-- Opening Marker --

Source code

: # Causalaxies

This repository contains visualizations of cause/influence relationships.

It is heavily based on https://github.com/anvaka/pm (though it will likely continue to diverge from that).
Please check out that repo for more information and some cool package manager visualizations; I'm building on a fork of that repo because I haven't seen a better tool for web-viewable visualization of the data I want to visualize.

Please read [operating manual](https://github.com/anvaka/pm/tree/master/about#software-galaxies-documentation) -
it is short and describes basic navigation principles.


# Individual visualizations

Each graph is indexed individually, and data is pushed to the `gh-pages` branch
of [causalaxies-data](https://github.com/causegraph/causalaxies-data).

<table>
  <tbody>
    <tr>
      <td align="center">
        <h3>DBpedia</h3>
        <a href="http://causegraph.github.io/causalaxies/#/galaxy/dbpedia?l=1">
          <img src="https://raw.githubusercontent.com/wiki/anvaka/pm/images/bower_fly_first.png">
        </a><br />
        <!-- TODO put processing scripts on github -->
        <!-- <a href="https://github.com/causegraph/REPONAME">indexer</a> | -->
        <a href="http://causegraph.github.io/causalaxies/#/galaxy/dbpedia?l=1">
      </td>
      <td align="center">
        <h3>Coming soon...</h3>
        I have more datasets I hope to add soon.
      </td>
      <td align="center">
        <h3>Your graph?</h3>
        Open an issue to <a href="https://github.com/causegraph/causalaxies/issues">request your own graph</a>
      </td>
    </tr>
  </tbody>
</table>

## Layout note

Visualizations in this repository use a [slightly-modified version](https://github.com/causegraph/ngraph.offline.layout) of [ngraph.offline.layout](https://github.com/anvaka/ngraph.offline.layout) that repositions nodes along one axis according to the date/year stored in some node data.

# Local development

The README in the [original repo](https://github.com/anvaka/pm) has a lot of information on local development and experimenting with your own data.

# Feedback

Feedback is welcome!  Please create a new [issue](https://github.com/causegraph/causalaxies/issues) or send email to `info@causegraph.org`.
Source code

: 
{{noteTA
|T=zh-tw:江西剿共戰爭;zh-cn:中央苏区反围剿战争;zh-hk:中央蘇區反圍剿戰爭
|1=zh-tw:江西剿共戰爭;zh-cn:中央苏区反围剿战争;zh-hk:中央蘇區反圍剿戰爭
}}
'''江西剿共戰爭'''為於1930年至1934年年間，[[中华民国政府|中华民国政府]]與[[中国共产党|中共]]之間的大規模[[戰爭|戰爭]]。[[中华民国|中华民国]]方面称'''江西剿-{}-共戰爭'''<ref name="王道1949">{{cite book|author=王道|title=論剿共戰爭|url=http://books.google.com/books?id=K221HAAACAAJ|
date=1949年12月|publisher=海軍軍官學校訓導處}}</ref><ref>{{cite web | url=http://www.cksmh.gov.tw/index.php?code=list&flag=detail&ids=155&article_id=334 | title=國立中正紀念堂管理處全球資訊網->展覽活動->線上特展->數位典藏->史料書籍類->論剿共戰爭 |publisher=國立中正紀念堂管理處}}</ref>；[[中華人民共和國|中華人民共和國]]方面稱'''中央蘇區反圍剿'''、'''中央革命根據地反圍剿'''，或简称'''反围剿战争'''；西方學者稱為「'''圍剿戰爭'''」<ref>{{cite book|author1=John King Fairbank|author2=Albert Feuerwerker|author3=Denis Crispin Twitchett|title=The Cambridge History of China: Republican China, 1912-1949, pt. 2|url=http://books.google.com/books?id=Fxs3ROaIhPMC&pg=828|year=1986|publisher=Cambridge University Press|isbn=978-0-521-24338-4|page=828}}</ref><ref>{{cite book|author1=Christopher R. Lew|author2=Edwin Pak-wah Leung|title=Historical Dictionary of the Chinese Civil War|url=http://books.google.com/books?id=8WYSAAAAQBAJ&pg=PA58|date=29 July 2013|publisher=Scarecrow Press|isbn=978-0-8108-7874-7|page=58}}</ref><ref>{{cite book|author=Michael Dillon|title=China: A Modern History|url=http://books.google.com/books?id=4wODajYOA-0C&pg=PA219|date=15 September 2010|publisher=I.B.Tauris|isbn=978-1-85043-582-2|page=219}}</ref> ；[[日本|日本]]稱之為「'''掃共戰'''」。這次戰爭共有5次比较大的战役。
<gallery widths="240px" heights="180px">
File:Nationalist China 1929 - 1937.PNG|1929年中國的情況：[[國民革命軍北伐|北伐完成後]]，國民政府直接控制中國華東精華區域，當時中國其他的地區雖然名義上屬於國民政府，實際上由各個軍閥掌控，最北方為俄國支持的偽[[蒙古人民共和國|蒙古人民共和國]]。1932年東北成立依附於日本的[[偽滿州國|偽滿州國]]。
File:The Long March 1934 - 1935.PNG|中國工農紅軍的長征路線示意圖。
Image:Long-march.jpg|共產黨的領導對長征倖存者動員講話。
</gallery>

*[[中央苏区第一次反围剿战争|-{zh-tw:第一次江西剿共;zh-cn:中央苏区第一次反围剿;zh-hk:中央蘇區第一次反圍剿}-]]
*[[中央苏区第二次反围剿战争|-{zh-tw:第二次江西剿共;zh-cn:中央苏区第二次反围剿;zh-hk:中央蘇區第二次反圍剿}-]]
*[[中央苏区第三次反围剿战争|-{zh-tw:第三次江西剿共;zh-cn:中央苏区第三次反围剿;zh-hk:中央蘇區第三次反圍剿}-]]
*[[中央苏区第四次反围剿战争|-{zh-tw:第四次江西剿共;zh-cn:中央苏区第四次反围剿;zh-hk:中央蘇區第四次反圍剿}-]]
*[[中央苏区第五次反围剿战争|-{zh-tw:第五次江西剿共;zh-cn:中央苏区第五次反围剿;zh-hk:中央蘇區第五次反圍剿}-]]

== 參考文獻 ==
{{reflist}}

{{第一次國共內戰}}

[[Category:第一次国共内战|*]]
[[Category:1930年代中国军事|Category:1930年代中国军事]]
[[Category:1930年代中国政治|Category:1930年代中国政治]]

-- Closing Marker --

▶ _Task requirements_: The answer must be one number, the count of lines above that hold the word "author".

▶ _Exercise solution_: 2